要点をわかりやすく解説しますので、しっかり理解しましょう。

1-1: 通過儀礼の定義・意味

冒頭の繰り返しになりますが、通過儀礼とは、

人生の節目に経験する「人生儀礼」「移行儀礼」「加入儀礼」

を指します。

それぞれの儀礼を簡単に説明すると、

  • 人生儀礼:誕生・成人・結婚・死などの人生の節目に経験する儀礼
  • 移行儀礼:特定の場所から別の場所に移動する際の儀礼
  • 加入儀礼:教団などへの入社式や、王の即位式を祝う儀礼

といえます。

このように「通過儀礼」は「人生儀礼」「移行儀礼」「加入儀礼」のすべてを意味する包括的な言葉です。

漠然としていてわかりにくい言葉ですが、個人の地位や身分が変更される際におこなわれる儀礼が通過儀礼、と呼ばれます。この点を覚えておきましょう。



1-2: ヴァン=ジェネップの通過儀礼に関する研究

通過儀礼とはなにかアルノルト・ヴァン=ジェネップ(1873-1957)

「通過儀礼」とは、そもそもフランス人文化人類学者のヴァン=ジェネップが使った言葉です。世界各地で儀礼はおこなれますが、彼はその儀礼のなかにある共通の特徴を通過儀礼という言葉で説明しようとしました。

ヴァン=ジェネップによると、通過儀礼とは、

  1. 現在の状態からの「分離」
  2. どの状態でもない「過渡」
  3. 新しい状態に向けた「統合」

という3つの局面で構成される儀礼です。

定義的な説明が続くと抽象的でわかりにくいと思いますので、世界と日本における通過儀礼の例を確認します。

重要な点は、世界中でおこなわれる儀礼には、何らかの共通点があるということです。世界と日本の通過儀礼は、なにが類似するのかを考えてみてください。

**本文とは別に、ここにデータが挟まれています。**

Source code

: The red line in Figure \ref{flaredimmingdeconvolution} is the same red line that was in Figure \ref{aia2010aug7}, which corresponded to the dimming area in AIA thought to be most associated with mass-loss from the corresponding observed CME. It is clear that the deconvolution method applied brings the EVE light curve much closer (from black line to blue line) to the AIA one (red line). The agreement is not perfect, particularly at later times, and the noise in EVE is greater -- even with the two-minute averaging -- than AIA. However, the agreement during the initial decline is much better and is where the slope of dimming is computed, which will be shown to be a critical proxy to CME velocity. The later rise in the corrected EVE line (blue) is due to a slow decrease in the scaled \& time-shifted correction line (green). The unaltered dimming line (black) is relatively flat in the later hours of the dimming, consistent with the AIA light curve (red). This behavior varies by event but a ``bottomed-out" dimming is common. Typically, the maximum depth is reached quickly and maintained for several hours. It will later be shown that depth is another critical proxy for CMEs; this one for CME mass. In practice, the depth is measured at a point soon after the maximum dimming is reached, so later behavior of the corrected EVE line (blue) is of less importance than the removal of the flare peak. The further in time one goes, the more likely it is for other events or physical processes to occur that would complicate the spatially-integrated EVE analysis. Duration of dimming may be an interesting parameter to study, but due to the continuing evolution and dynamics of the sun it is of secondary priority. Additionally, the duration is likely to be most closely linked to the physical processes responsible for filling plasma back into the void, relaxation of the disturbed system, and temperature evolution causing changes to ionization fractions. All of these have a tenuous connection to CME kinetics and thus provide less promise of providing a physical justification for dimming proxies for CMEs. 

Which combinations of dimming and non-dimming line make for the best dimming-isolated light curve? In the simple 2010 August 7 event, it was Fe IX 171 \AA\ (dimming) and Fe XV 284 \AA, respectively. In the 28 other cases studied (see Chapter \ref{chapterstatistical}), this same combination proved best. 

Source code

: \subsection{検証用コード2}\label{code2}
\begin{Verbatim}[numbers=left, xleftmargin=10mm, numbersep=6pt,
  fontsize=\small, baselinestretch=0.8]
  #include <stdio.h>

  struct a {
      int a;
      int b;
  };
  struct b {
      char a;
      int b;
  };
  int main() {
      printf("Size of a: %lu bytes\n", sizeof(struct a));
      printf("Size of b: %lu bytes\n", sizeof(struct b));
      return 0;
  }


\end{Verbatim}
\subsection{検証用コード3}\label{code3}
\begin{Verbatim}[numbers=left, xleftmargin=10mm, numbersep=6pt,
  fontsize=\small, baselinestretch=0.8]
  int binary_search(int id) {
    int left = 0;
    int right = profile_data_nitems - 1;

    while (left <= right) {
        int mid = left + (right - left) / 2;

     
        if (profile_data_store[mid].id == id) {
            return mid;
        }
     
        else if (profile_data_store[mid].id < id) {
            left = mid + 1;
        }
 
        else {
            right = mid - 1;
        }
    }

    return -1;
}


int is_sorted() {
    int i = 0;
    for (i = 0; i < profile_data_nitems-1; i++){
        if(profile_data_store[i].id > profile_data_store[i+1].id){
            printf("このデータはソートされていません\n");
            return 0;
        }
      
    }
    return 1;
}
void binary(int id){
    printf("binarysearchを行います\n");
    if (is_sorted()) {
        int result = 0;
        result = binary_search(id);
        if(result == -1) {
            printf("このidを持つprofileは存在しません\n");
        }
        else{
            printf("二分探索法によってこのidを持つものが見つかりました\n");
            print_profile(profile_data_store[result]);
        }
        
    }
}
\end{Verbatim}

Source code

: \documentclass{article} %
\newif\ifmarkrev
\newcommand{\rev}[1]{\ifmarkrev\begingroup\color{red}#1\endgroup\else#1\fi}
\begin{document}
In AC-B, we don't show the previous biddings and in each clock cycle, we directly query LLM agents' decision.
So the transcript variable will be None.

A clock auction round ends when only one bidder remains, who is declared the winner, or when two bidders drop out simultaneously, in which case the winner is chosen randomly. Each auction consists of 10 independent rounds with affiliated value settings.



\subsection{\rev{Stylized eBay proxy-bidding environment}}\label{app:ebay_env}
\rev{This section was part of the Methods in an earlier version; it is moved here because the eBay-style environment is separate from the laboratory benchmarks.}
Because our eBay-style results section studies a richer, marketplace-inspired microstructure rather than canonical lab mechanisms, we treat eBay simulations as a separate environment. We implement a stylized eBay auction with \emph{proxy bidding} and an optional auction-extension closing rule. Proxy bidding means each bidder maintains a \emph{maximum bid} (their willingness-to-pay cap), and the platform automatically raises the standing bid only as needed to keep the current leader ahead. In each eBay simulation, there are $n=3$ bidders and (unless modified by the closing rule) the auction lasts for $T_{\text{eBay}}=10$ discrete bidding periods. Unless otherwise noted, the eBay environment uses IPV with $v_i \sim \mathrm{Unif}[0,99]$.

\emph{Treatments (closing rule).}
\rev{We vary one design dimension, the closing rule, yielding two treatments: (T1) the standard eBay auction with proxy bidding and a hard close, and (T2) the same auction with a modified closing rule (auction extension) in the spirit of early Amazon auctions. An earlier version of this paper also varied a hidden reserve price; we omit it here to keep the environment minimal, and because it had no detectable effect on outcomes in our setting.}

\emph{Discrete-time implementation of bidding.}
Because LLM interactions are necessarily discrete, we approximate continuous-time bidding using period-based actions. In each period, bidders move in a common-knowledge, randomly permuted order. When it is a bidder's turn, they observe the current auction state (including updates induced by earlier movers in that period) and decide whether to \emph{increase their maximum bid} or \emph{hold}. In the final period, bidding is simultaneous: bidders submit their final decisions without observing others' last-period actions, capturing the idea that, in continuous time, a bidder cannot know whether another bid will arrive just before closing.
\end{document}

ちなみに、文化人類学という学問については「【文化人類学とは】学問の特徴から文化の定義までわかりやすく解説」の記事を参照ください。

1-3: 世界の通過儀礼の例

まずイギリス人社会人類学者のエヴァンズ=プリチャードが報告した、「ヌアー社会」の事例をみてきましょう。

ヌアー社会の成人式では、

  • 「ガル」と呼ばれる手術を受けて、少年は大人の仲間入りをする(ガルでは小さなナイフで少年の額に、6本の切り傷をつける。傷跡は生涯残り、死体の頭蓋骨にもその跡をとどめているという)
  • 対象は14歳〜16歳の少年で、4人〜12人の少年がまとめガルを受ける
  • ガルを受ける少年たちは、まず分離させられる
  • 手術が終わると、一時的隔離されて、さまざまなタブーを課せられる
  • 最後に、特別な儀式をへて隔離の時期を終了する

といった特徴をもちます。

「なんて野蛮な!」と思った方もいるかもしれませんが、ヌアー社会の儀礼内容や特徴から離れて考えてください。重要なのは、その社会が通過儀礼に与える本質的な意味です。

通過儀礼に与えられた意味を深く考えると、日本にも同じような儀礼があることに気づくはずです。

1-4: 日本の通過儀礼の例

日本で通過儀礼といわれる「成人式」や「元服」は、もはや形だけのものになっています。ですから、ここでは、お相撲さんにまつわる身近な?事例で考えみましょう。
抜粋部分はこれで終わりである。